Nights Out makes no claim to offer an insight into ‘real’ London life, whatever this foggy term may entail, and instead focuses primarily on the exotic, the interesting and the marginal. For this reason, Walkowitz’s work reads very easily and holds the reader’s interest throughout. Accounts of the dancing girls working at the Windmill Theatre during the Blitz or the links between Italian restaurateurs and plots to assassinate Mussolini during the 1930s will excite interest among even the most reluctant reader of history.
However, it is also important not to be distracted by the exoticism of the material presented, as Nights Out arguably mirrors a wider trend among those writing about the history of twentieth–century London. Recent works by Frank Mort (1) and Matt Houlbrook (2) offer equally fascinating insights into the world of sex and scandal in central London in the first half of the twentieth century. Yet, after reading these three books one does feel perhaps satiated. As interesting as the lives of prostitutes, homosexuals, strippers and gangsters operating within a small pocket of London may be, it is possible for readers to simply have too much. There is clearly a need to apply an academic lens to this exciting period of London’s history but it is also vital to question whether this recent glut of research on marginal activities in London’s zone one romanticises sleaze at the expense of exploring the experiences of average Londoners.
At times, it reads as if Walkowitz is conscious of this risk and makes efforts throughout to avoid the accusation that writing about music, food, sex and dance in twentieth–century Britain is little more than a light foray into ‘pop-culture’. Phrases like ‘[Maud Allan’s] American body seemed to embody many of the qualities associated with Anglo-Saxonism: innocence, racial purity, and the cherished freedoms of a liberal political heritage’ (p.75) are indicative of her need to address this challenge and, although at times these sections can be unnecessarily wordy, they do remind readers that this work is more than a quick read and is instead a detailed, academic examination of one of Britain’s most formative periods and geographical locations, by an established, international, scholar.
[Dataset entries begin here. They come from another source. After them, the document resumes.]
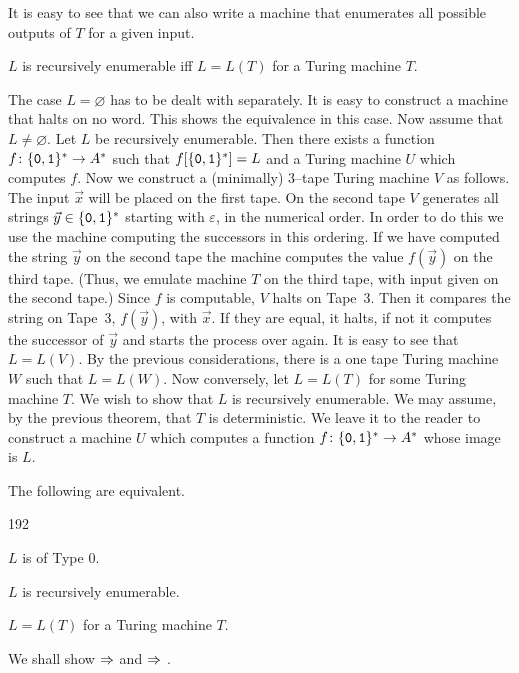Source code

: It is easy to see that we can also write a machine that enumerates 
all possible outputs of $T$ for a given input.
\begin{lem}
\label{lem:aufz}
$L$ is recursively enumerable iff $L = L(T)$
for a Turing machine $T$.
\end{lem}
\proofbeg
The case $L = \varnothing$ has to be dealt with separately.
It is easy to construct a machine that halts on no word. This
shows the equivalence in this case.  Now assume that $L \neq
\varnothing$. Let $L$ be recursively enumerable. Then there
exists a function $f \colon \{\mbox{\tt 0}, \mbox{\tt 1}\}^{\ast} 
\rightarrow A^{\ast}$ such that $f[\{\mbox{\tt 0}, \mbox{\tt 1}\}^{\ast}] 
= L$ and a Turing machine $U$ which computes $f$. Now we construct 
a (minimally) 3--tape Turing machine $V$ as follows. The input 
$\vec{x}$ will be placed on the first tape. On the second tape $V$ 
generates all strings $\vec{y} \in \{\mbox{\tt 0},\mbox{\tt 1}\}^{\ast}$
starting with $\varepsilon$, in the numerical order. In order to do 
this we use the machine computing the successors in this ordering. 
If we have computed the string $\vec{y}$ on the second tape the 
machine computes the value $f(\vec{y})$ on
the third tape. (Thus, we emulate machine $T$ on the third tape,
with input given on the second tape.) Since $f$ is computable,
$V$ halts on Tape~3. Then it compares the string on Tape~3,
$f(\vec{y})$, with $\vec{x}$. If they are equal, it halts, if
not it computes the successor of $\vec{y}$ and starts the process 
over again. It is easy to see that $L = L(V)$. By the previous 
considerations, there is a one tape Turing machine $W$ such that 
$L = L(W)$. Now conversely, let $L = L(T)$ for some Turing machine $T$.
We wish to show that $L$ is recursively enumerable. We may
assume, by the previous theorem, that $T$ is deterministic.
We leave it to the reader to construct a machine $U$ which 
computes a function $f \colon \{\mbox{\tt 0},\mbox{\tt 1}\}^{\ast} 
\rightarrow A^{\ast}$ whose image is $L$. 
\proofend
\begin{thm}
\label{thm:typ0}
The following are equivalent.
\begin{dingautolist}{192}
\item
$L$ is of Type 0.
\item
$L$ is recursively enumerable.
\item
$L = L(T)$ for a Turing machine $T$.
\end{dingautolist}
\end{thm}
\proofbeg
We shall show  $\Rightarrow$  and  $\Rightarrow$ . 
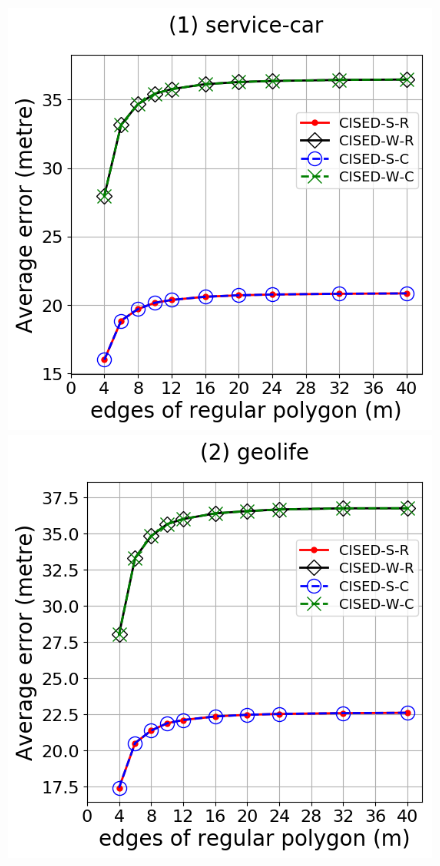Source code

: {\begin{figure}[tb!]
	\centering
	\includegraphics[scale = 0.2750]{Figures/Exp-M-e-60-error-service.png}\hspace{3ex}
	\includegraphics[scale = 0.2750]{Figures/Exp-M-e-60-error-geolife.png}\hspace{3ex}

\end{figure}}
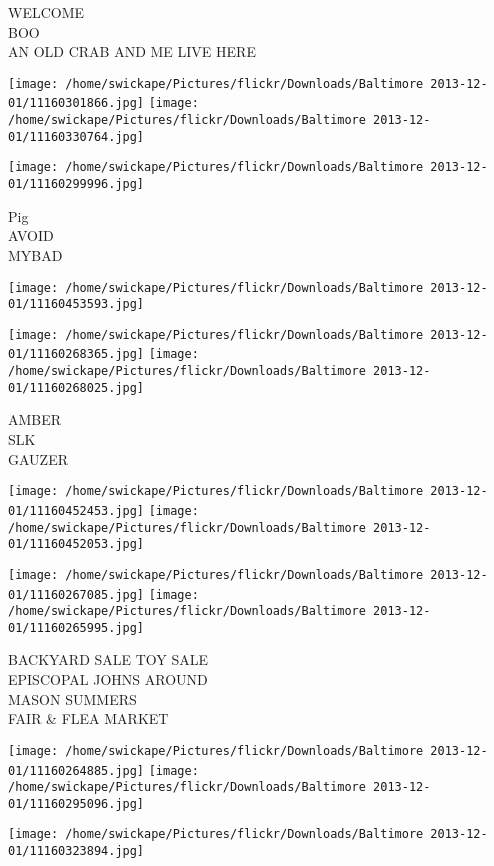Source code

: \documentclass[10pt,letterpaper]{article}
\begin{document}
WELCOME\\
BOO\\
AN OLD CRAB AND ME LIVE HERE
\pagebreak

\texttt{[image: /home/swickape/Pictures/flickr/Downloads/Baltimore 2013-12-01/11160301866.jpg]}
\texttt{[image: /home/swickape/Pictures/flickr/Downloads/Baltimore 2013-12-01/11160330764.jpg]}

\texttt{[image: /home/swickape/Pictures/flickr/Downloads/Baltimore 2013-12-01/11160299996.jpg]}

Pig\\
AVOID\\
MYBAD
\pagebreak

\texttt{[image: /home/swickape/Pictures/flickr/Downloads/Baltimore 2013-12-01/11160453593.jpg]}

\vspace{0.25in}
\texttt{[image: /home/swickape/Pictures/flickr/Downloads/Baltimore 2013-12-01/11160268365.jpg]}
\texttt{[image: /home/swickape/Pictures/flickr/Downloads/Baltimore 2013-12-01/11160268025.jpg]}

AMBER\\
SLK\\
GAUZER
\pagebreak

\texttt{[image: /home/swickape/Pictures/flickr/Downloads/Baltimore 2013-12-01/11160452453.jpg]}
\texttt{[image: /home/swickape/Pictures/flickr/Downloads/Baltimore 2013-12-01/11160452053.jpg]}

\texttt{[image: /home/swickape/Pictures/flickr/Downloads/Baltimore 2013-12-01/11160267085.jpg]}
\texttt{[image: /home/swickape/Pictures/flickr/Downloads/Baltimore 2013-12-01/11160265995.jpg]}

BACKYARD SALE TOY SALE\\
EPISCOPAL JOHNS AROUND\\
MASON SUMMERS\\
FAIR \& FLEA MARKET
\pagebreak

\texttt{[image: /home/swickape/Pictures/flickr/Downloads/Baltimore 2013-12-01/11160264885.jpg]}
\texttt{[image: /home/swickape/Pictures/flickr/Downloads/Baltimore 2013-12-01/11160295096.jpg]}

\vspace{0.25in}
\texttt{[image: /home/swickape/Pictures/flickr/Downloads/Baltimore 2013-12-01/11160323894.jpg]}
\end{document}
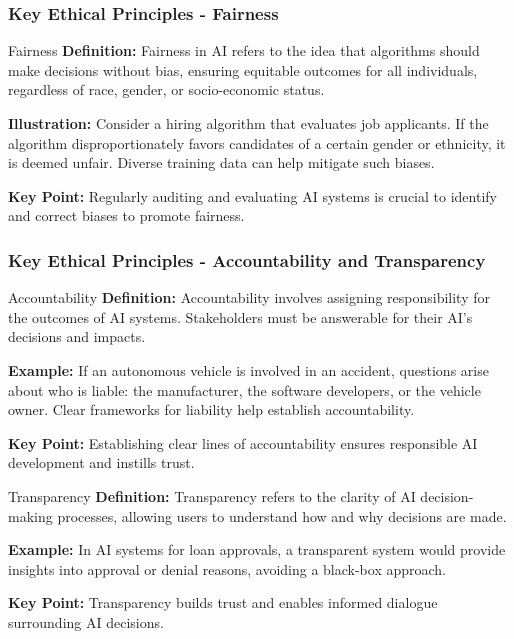 \documentclass[aspectratio=169]{beamer}
\begin{document}
\begin{frame}[fragile]
  \frametitle{Key Ethical Principles - Fairness}
  \begin{block}{Fairness}
    \textbf{Definition:} Fairness in AI refers to the idea that algorithms should make decisions without bias, ensuring equitable outcomes for all individuals, regardless of race, gender, or socio-economic status.
  \end{block}
  
  \textbf{Illustration:} Consider a hiring algorithm that evaluates job applicants. If the algorithm disproportionately favors candidates of a certain gender or ethnicity, it is deemed unfair. Diverse training data can help mitigate such biases.

  \textbf{Key Point:} Regularly auditing and evaluating AI systems is crucial to identify and correct biases to promote fairness.
\end{frame}

\begin{frame}[fragile]
  \frametitle{Key Ethical Principles - Accountability and Transparency}
  \begin{block}{Accountability}
    \textbf{Definition:} Accountability involves assigning responsibility for the outcomes of AI systems. Stakeholders must be answerable for their AI's decisions and impacts.
  \end{block}
  
  \textbf{Example:} If an autonomous vehicle is involved in an accident, questions arise about who is liable: the manufacturer, the software developers, or the vehicle owner. Clear frameworks for liability help establish accountability.

  \textbf{Key Point:} Establishing clear lines of accountability ensures responsible AI development and instills trust.

  \begin{block}{Transparency}
    \textbf{Definition:} Transparency refers to the clarity of AI decision-making processes, allowing users to understand how and why decisions are made.
  \end{block}

  \textbf{Example:} In AI systems for loan approvals, a transparent system would provide insights into approval or denial reasons, avoiding a black-box approach.

  \textbf{Key Point:} Transparency builds trust and enables informed dialogue surrounding AI decisions.
\end{frame}
\end{document}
As argued by Mort in Capital Affairs, Soho is as much a state of mind as it is a bounded physical environment.(3) When attempting to explain how Soho was experienced, one must utilise as much material as possible and look beyond the traditional sources of print media, state archives, censuses and business records. Walkowitz does well in this respect, yet it would have been interesting if her research had explored the psychological experiences of Soho more deeply and more frequently departed from reading Soho as a physical space that simply contains the events depicted. This could have been achieved by considering more fictional literature, films and paintings that depict the area, breaking down the divide between Soho as ‘real’ and Soho as ‘imagined’.
Sections that push deeper with analysis than would perhaps normally be expected are successful, in particular Walkowitz’s exploration of the popular dancer Maud Allan. Rather than considering the sensationalism of her act and its ensuing media attention, Walkowitz directs her attention at Allan’s body and what this represented in regards to ideas of politics, culture and society. Motion, movement and reception of the female body arrive as an unexpected treat for readers with an interest in gender, sex and sexuality, who will welcome Walkowitz’s decision to look beyond the expected historical dissection of dancers and scandal in 1920s Soho.
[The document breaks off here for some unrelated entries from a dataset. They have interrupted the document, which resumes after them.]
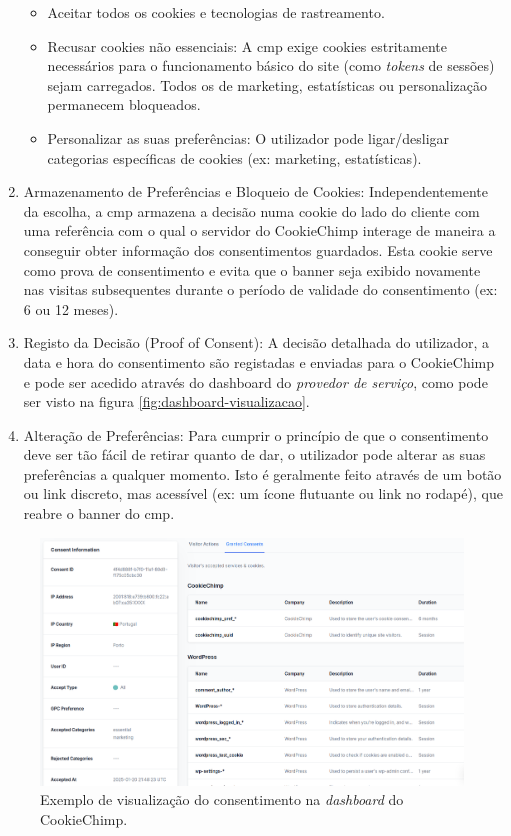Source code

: \begin{enumerate}
    \begin{itemize}
        \item Aceitar todos os cookies e tecnologias de rastreamento.
        \item Recusar cookies não essenciais: A \acrshort{cmp} exige cookies estritamente necessários para o funcionamento básico do site (como \textit{tokens} de sessões) sejam carregados. Todos os de marketing, estatísticas ou personalização permanecem bloqueados.
        \item Personalizar as suas preferências: O utilizador pode ligar/desligar categorias específicas de cookies (ex: marketing, estatísticas).
    \end{itemize}
    \item Armazenamento de Preferências e Bloqueio de Cookies: Independentemente da escolha, a \acrshort{cmp} armazena a decisão numa cookie do lado do cliente com uma referência com o qual o servidor do CookieChimp interage de maneira a conseguir obter informação dos consentimentos guardados. Esta cookie serve como prova de consentimento e evita que o banner seja exibido novamente nas visitas subsequentes durante o período de validade do consentimento (ex: 6 ou 12 meses).
    \item Registo da Decisão (Proof of Consent): A decisão detalhada do utilizador, a data e hora do consentimento são registadas e enviadas para o CookieChimp e pode ser acedido através do dashboard do \textit{provedor de serviço}, como pode ser visto na figura \ref{fig:dashboard-visualizacao}.
    \item Alteração de Preferências: Para cumprir o princípio de que o consentimento deve ser tão fácil de retirar quanto de dar, o utilizador pode alterar as suas preferências a qualquer momento. Isto é geralmente feito através de um botão ou link discreto, mas acessível (ex: um ícone flutuante ou link no rodapé), que reabre o banner do \acrshort{cmp}.
\end{enumerate}


\label{fig:dashboard-visualizacao}
\begin{figure}[h]
    \begin{center}
	\includegraphics[width=1.0\textwidth]{images/consent.png}
    \end{center}
    \caption{Exemplo de visualização do consentimento na \textit{dashboard} do CookieChimp.}
\end{figure}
The methodological approach adopted by Walkowitz is generally effective. She excels at the case study, with each chapter adding a selection of characters to her narrative of Soho life. It would be expected that a work on cosmopolitan Soho would feature a cast-list of colourful names; however, in this respect Walkowitz goes above and beyond what would be expected, discussing everyone from Nancy Cunard to black jazz saxophonists bussed-in from Cardiff every weekend to entertain the capital’s crowds. Using a mixture of memoirs, images, travelogues, press reports and criminal records, Walkowitz is able to bring to life the people who occupied the spaces of Soho and construct an account of a locale constructed by its inhabitants.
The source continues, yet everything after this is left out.